Hot Chocolate will always try to figure the provided schema out, that means that we will infer the fields from the provided types. Also, we can extend those types by declaring further fields. As with everything we can opt out of this behavior.

In order to see more about what capabilities our ObjectType has head over here.

As I mentioned earlier, we can mix and match our approach and also extend schema-first fields with code-first:

C#
public class QueryTypeExtension
: ObjectTypeExtension
{
protected override void Configure(IObjectTypeDescriptor descriptor)
{
descriptor.Field("foo").Resolver("bar");
}
}
ISchema schema = SchemaBuilder.New()
.AddDocumentFromString("type Query { hello: String }")
.AddResolver("Query", "hello", "World")
.AddType<QueryTypeExtension>()
.Create();

The above example would again yield the following schema:

SDL
type Query {
hello: String
foo: String
}

This is very useful with schema stitching, since this allows us to consume remote schemas and extend them with code-first.

Binding Types

Types in a schema can be bound to a specific .NET type. When the schema builder infers schema types from .NET types it will basically lookup to which schema type a .NET type can be bound. For instance a string will be bound to a StringType.

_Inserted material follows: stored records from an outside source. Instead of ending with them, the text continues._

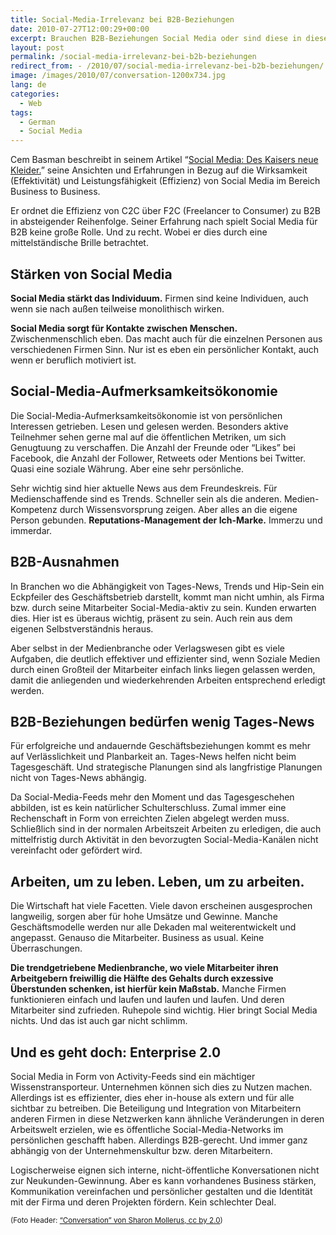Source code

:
 ```yaml
---
title: Social-Media-Irrelevanz bei B2B-Beziehungen
date: 2010-07-27T12:00:29+00:00
excerpt: Brauchen B2B-Beziehungen Social Media oder sind diese in diesem Kontext irrelevant?
layout: post
permalink: /social-media-irrelevanz-bei-b2b-beziehungen
redirect_from: - /2010/07/social-media-irrelevanz-bei-b2b-beziehungen/
image: /images/2010/07/conversation-1200x734.jpg
lang: de
categories:
  - Web
tags:
  - German
  - Social Media
---
```

Cem Basman beschreibt in seinem Artikel “[Social Media: Des Kaisers neue Kleider.](https://sprechblase.wordpress.com/2010/07/26/social-media-des-kaisers-neue-kleider/)” seine Ansichten und Erfahrungen in Bezug auf die Wirksamkeit (Effektivität) und Leistungsfähigkeit (Effizienz) von Social Media im Bereich Business to Business.

Er ordnet die Effizienz von C2C über F2C (Freelancer to Consumer) zu B2B in absteigender Reihenfolge. Seiner Erfahrung nach spielt Social Media für B2B keine große Rolle. Und zu recht. Wobei er dies durch eine mittelständische Brille betrachtet.

## Stärken von Social Media

**Social Media stärkt das Individuum.** Firmen sind keine Individuen, auch wenn sie nach außen teilweise monolithisch wirken.

**Social Media sorgt für Kontakte zwischen Menschen.** Zwischenmenschlich eben. Das macht auch für die einzelnen Personen aus verschiedenen Firmen Sinn. Nur ist es eben ein persönlicher Kontakt, auch wenn er beruflich motiviert ist.

## Social-Media-Aufmerksamkeitsökonomie

Die Social-Media-Aufmerksamkeitsökonomie ist von persönlichen Interessen getrieben. Lesen und gelesen werden. Besonders aktive Teilnehmer sehen gerne mal auf die öffentlichen Metriken, um sich Genugtuung zu verschaffen. Die Anzahl der Freunde oder “Likes” bei Facebook, die Anzahl der Follower, Retweets oder Mentions bei Twitter. Quasi eine soziale Währung. Aber eine sehr persönliche.

Sehr wichtig sind hier aktuelle News aus dem Freundeskreis. Für Medienschaffende sind es Trends. Schneller sein als die anderen. Medien-Kompetenz durch Wissensvorsprung zeigen. Aber alles an die eigene Person gebunden. **Reputations-Management der Ich-Marke.** Immerzu und immerdar.

## B2B-Ausnahmen

In Branchen wo die Abhängigkeit von Tages-News, Trends und Hip-Sein ein Eckpfeiler des Geschäftsbetrieb darstellt, kommt man nicht umhin, als Firma bzw. durch seine Mitarbeiter Social-Media-aktiv zu sein. Kunden erwarten dies. Hier ist es überaus wichtig, präsent zu sein. Auch rein aus dem eigenen Selbstverständnis heraus.

Aber selbst in der Medienbranche oder Verlagswesen gibt es viele Aufgaben, die deutlich effektiver und effizienter sind, wenn Soziale Medien durch einen Großteil der Mitarbeiter einfach links liegen gelassen werden, damit die anliegenden und wiederkehrenden Arbeiten entsprechend erledigt werden.

## B2B-Beziehungen bedürfen wenig Tages-News

Für erfolgreiche und andauernde Geschäftsbeziehungen kommt es mehr auf Verlässlichkeit und Planbarkeit an. Tages-News helfen nicht beim Tagesgeschäft. Und strategische Planungen sind als langfristige Planungen nicht von Tages-News abhängig.

Da Social-Media-Feeds mehr den Moment und das Tagesgeschehen abbilden, ist es kein natürlicher Schulterschluss. Zumal immer eine Rechenschaft in Form von erreichten Zielen abgelegt werden muss. Schließlich sind in der normalen Arbeitszeit Arbeiten zu erledigen, die auch mittelfristig durch Aktivität in den bevorzugten Social-Media-Kanälen nicht vereinfacht oder gefördert wird.

## Arbeiten, um zu leben. Leben, um zu arbeiten.

Die Wirtschaft hat viele Facetten. Viele davon erscheinen ausgesprochen langweilig, sorgen aber für hohe Umsätze und Gewinne. Manche Geschäftsmodelle werden nur alle Dekaden mal weiterentwickelt und angepasst. Genauso die Mitarbeiter. Business as usual. Keine Überraschungen.

**Die trendgetriebene Medienbranche, wo viele Mitarbeiter ihren Arbeitgebern freiwillig die Hälfte des Gehalts durch exzessive Überstunden schenken, ist hierfür kein Maßstab.** Manche Firmen funktionieren einfach und laufen und laufen und laufen. Und deren Mitarbeiter sind zufrieden. Ruhepole sind wichtig. Hier bringt Social Media nichts. Und das ist auch gar nicht schlimm.

## Und es geht doch: Enterprise 2.0

Social Media in Form von Activity-Feeds sind ein mächtiger Wissenstransporteur. Unternehmen können sich dies zu Nutzen machen. Allerdings ist es effizienter, dies eher in-house als extern und für alle sichtbar zu betreiben. Die Beteiligung und Integration von Mitarbeitern anderen Firmen in diese Netzwerken kann ähnliche Veränderungen in deren Arbeitswelt erzielen, wie es öffentliche Social-Media-Networks im persönlichen geschafft haben. Allerdings B2B-gerecht. Und immer ganz abhängig von der Unternehmenskultur bzw. deren Mitarbeitern.

Logischerweise eignen sich interne, nicht-öffentliche Konversationen nicht zur Neukunden-Gewinnung. Aber es kann vorhandenes Business stärken, Kommunikation vereinfachen und persönlicher gestalten und die Identität mit der Firma und deren Projekten fördern. Kein schlechter Deal.

<small>(Foto Header: <a href="https://www.flickr.com/photos/clairity/154640125/">“Conversation” von Sharon Mollerus, cc by 2.0</a>)</small>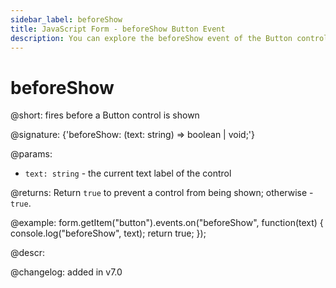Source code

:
 ```yaml
---
sidebar_label: beforeShow
title: JavaScript Form - beforeShow Button Event 
description: You can explore the beforeShow event of the Button control of Form in the documentation of the DHTMLX JavaScript UI library. Browse developer guides and API reference, try out code examples and live demos, and download a free 30-day evaluation version of DHTMLX Suite 7.
---
```


# beforeShow

@short: fires before a Button control is shown

@signature: {'beforeShow: (text: string) => boolean | void;'}

@params:
- `text: string` - the current text label of the control

@returns:
Return `true` to prevent a control from being shown; otherwise - `true`.

@example:
form.getItem("button").events.on("beforeShow", function(text) {
    console.log("beforeShow", text);
    return true;
});

@descr:

@changelog: added in v7.0
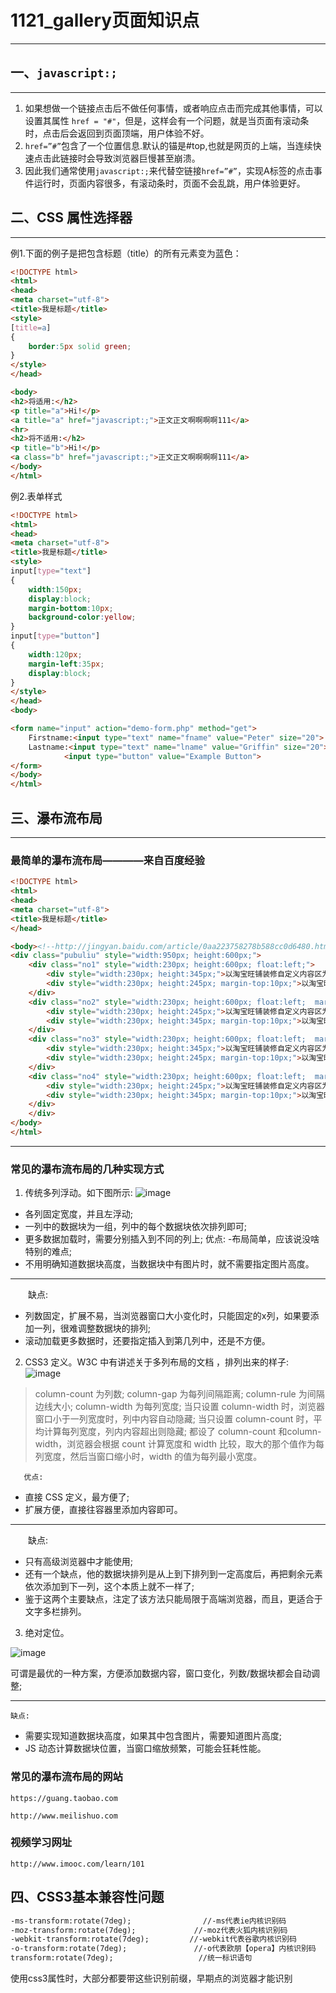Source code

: # 1121_gallery页面知识点

---

## 一、`javascript:;`


---
1. 如果想做一个链接点击后不做任何事情，或者响应点击而完成其他事情，可以设置其属性 `href = "#"`，但是，这样会有一个问题，就是当页面有滚动条时，点击后会返回到页面顶端，用户体验不好。
2. `href=”#”`包含了一个位置信息.默认的锚是#top,也就是网页的上端，当连续快速点击此链接时会导致浏览器巨慢甚至崩溃。
3. 因此我们通常使用`javascript:;`来代替空链接`href=”#”`，实现A标签的点击事件运行时，页面内容很多，有滚动条时，页面不会乱跳，用户体验更好。

## 二、CSS 属性选择器


---

例1.下面的例子是把包含标题（title）的所有元素变为蓝色：
```html
<!DOCTYPE html>
<html>
<head>
<meta charset="utf-8"> 
<title>我是标题</title>  
<style>
[title=a]
{
	border:5px solid green;
}
</style>
</head>

<body>
<h2>将适用:</h2>
<p title="a">Hi!</p>
<a title="a" href="javascript:;">正文正文啊啊啊啊111</a>
<hr>
<h2>将不适用:</h2>
<p title="b">Hi!</p>
<a class="b" href="javascript:;">正文正文啊啊啊啊111</a>
</body>
</html>
```
例2.表单样式
```html
<!DOCTYPE html>
<html>
<head>
<meta charset="utf-8"> 
<title>我是标题</title>  
<style>
input[type="text"]
{
	width:150px;
	display:block;
	margin-bottom:10px;
	background-color:yellow;
}
input[type="button"]
{
	width:120px;
	margin-left:35px;
	display:block;
}
</style>
</head>
<body>

<form name="input" action="demo-form.php" method="get">
    Firstname:<input type="text" name="fname" value="Peter" size="20">
    Lastname:<input type="text" name="lname" value="Griffin" size="20">
            <input type="button" value="Example Button">
</form>
</body>
</html>
```

## 三、瀑布流布局


---
### 最简单的瀑布流布局————来自百度经验
```html
<!DOCTYPE html>
<html>
<head>
<meta charset="utf-8"> 
<title>我是标题</title>  
</head>

<body><!--http://jingyan.baidu.com/article/0aa223758278b588cc0d6480.html-->
<div class="pubuliu" style="width:950px; height:600px;">
	<div class="no1" style="width:230px; height:600px; float:left;">
		<div style="width:230px; height:345px;">以淘宝旺铺装修自定义内容区为参考，用DIV来定义一个网页风格瀑布流1111111111</div>
		<div style="width:230px; height:245px; margin-top:10px;">以淘宝旺铺装修自定义内容区为参考，用DIV来定义一个网页风格瀑布流222222222222222</div>
	</div>
	<div class="no2" style="width:230px; height:600px; float:left;  margin-left:10px;">
		<div style="width:230px; height:245px;">以淘宝旺铺装修自定义内容区为参考，用DIV来定义一个网页风格瀑布流3333333333333333333</div>
		<div style="width:230px; height:345px; margin-top:10px;">以淘宝旺铺装修自定义内容区为参考，用DIV来定义一个网页风格瀑布流444444444444444444444</div>
	</div>
	<div class="no3" style="width:230px; height:600px; float:left;  margin-left:10px;">
		<div style="width:230px; height:345px;">以淘宝旺铺装修自定义内容区为参考，用DIV来定义一个网页风格瀑布流555555555555555555555</div>
		<div style="width:230px; height:245px; margin-top:10px;">以淘宝旺铺装修自定义内容区为参考，用DIV来定义一个网页风格瀑布流66666666666666666666</div>
	</div>
	<div class="no4" style="width:230px; height:600px; float:left;  margin-left:10px;">
		<div style="width:230px; height:245px;">以淘宝旺铺装修自定义内容区为参考，用DIV来定义一个网页风格瀑布流777777777777777</div>
		<div style="width:230px; height:345px; margin-top:10px;">以淘宝旺铺装修自定义内容区为参考，用DIV来定义一个网页风格瀑布流888888888888</div>
	</div>
	</div>
</body>
</html>
```



---


### 常见的瀑布流布局的几种实现方式
1) 传统多列浮动。如下图所示:
![image](http://img.yixieshi.com/uploads/allimg/110915/01031462H-1.png?imageView2/2/w/600/h/452)
- 各列固定宽度，并且左浮动;
- 一列中的数据块为一组，列中的每个数据块依次排列即可;
- 更多数据加载时，需要分别插入到不同的列上;
    优点:
-布局简单，应该说没啥特别的难点;
- 不用明确知道数据块高度，当数据块中有图片时，就不需要指定图片高度。

---


 　　缺点:
- 列数固定，扩展不易，当浏览器窗口大小变化时，只能固定的x列，如果要添加一列，很难调整数据块的排列;
- 滚动加载更多数据时，还要指定插入到第几列中，还是不方便。
　　
2) CSS3 定义。W3C 中有讲述关于多列布局的文档 ，排列出来的样子:
![image](http://img.yixieshi.com/uploads/allimg/110915/0103144219-2.png?imageView2/2/w/600/h/452)
> column-count 为列数; column-gap 为每列间隔距离; column-rule 为间隔边线大小; column-width 为每列宽度; 当只设置 column-width 时，浏览器窗口小于一列宽度时，列中内容自动隐藏; 当只设置 column-count 时，平均计算每列宽度，列内内容超出则隐藏; 都设了 column-count 和column-width，浏览器会根据 count 计算宽度和 width 比较，取大的那个值作为每列宽度，然后当窗口缩小时，width 的值为每列最小宽度。
 
       优点:
- 直接 CSS 定义，最方便了;
- 扩展方便，直接往容器里添加内容即可。


---


 　　缺点:
- 只有高级浏览器中才能使用;
- 还有一个缺点，他的数据块排列是从上到下排列到一定高度后，再把剩余元素依次添加到下一列，这个本质上就不一样了;
- 鉴于这两个主要缺点，注定了该方法只能局限于高端浏览器，而且，更适合于文字多栏排列。
3) 绝对定位。

![image](http://img.yixieshi.com/uploads/allimg/110915/010314LV-3.png?imageView2/2/w/600/h/452)


可谓是最优的一种方案，方便添加数据内容，窗口变化，列数/数据块都会自动调整;


---


    缺点:
-  需要实现知道数据块高度，如果其中包含图片，需要知道图片高度;
-  JS 动态计算数据块位置，当窗口缩放频繁，可能会狂耗性能。



### 常见的瀑布流布局的网站
`https://guang.taobao.com`


`http://www.meilishuo.com`
### 视频学习网址
`http://www.imooc.com/learn/101`

## 四、CSS3基本兼容性问题
```html
-ms-transform:rotate(7deg);                //-ms代表ie内核识别码
-moz-transform:rotate(7deg);             //-moz代表火狐内核识别码
-webkit-transform:rotate(7deg);         //-webkit代表谷歌内核识别码
-o-transform:rotate(7deg);               //-o代表欧朋【opera】内核识别码
transform:rotate(7deg);                   //统一标识语句
```
使用css3属性时，大部分都要带这些识别前缀，早期点的浏览器才能识别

We can also bind additional types to a single schema type. For instance we can bind the System.Guid to our StringType.

C#
ISchema schema = SchemaBuilder.New()
...
.BindClrType<Guid, StringType>()
.Create();

You can also rebind scalars with this, so instead of the default int to IntType binding we could bind that as well to our StringType.

C#
ISchema schema = SchemaBuilder.New()
...
.BindClrType<int, StringType>()
.Create();

Overwriting Schema Properties

Like with any type in Hot Chocolate we can inherit from schema in order to provide further logic and details. If we for instance wanted to provide a schema description or decorate the schema with directives, we could do that like the following:

C#
public class MySchema
: Schema
{
protected override void Configure(ISchemaDescriptor descriptor)
{
descriptor.Description("This is my schema description that can be accessed by introspection");
}
}
ISchema schema = SchemaBuilder.New()
.AddDocumentFromString("type Query { hello: String }")
.AddResolver("Query", "hello", "World")
.SetSchema<MySchema>()
.Create();

Make it Executable

The schema object that we create with the SchemaBuilder describes the set of possible data we can query. In order to actually query data of that schema we have to make it executable.

C#
IQueryExecutor executor = schema.MakeExecutable();

We can create multiple executors on a single schema and define different execution rules on the executor.

In most cases we will not need to know about this fact since most of the time the schema is hosted in ASP.NET and the middleware will take care of making it executable. But it is worth knowing it in case we want to write a unit test, host a query executor in a different environment than ASP.NET, or change the behavior of the executor.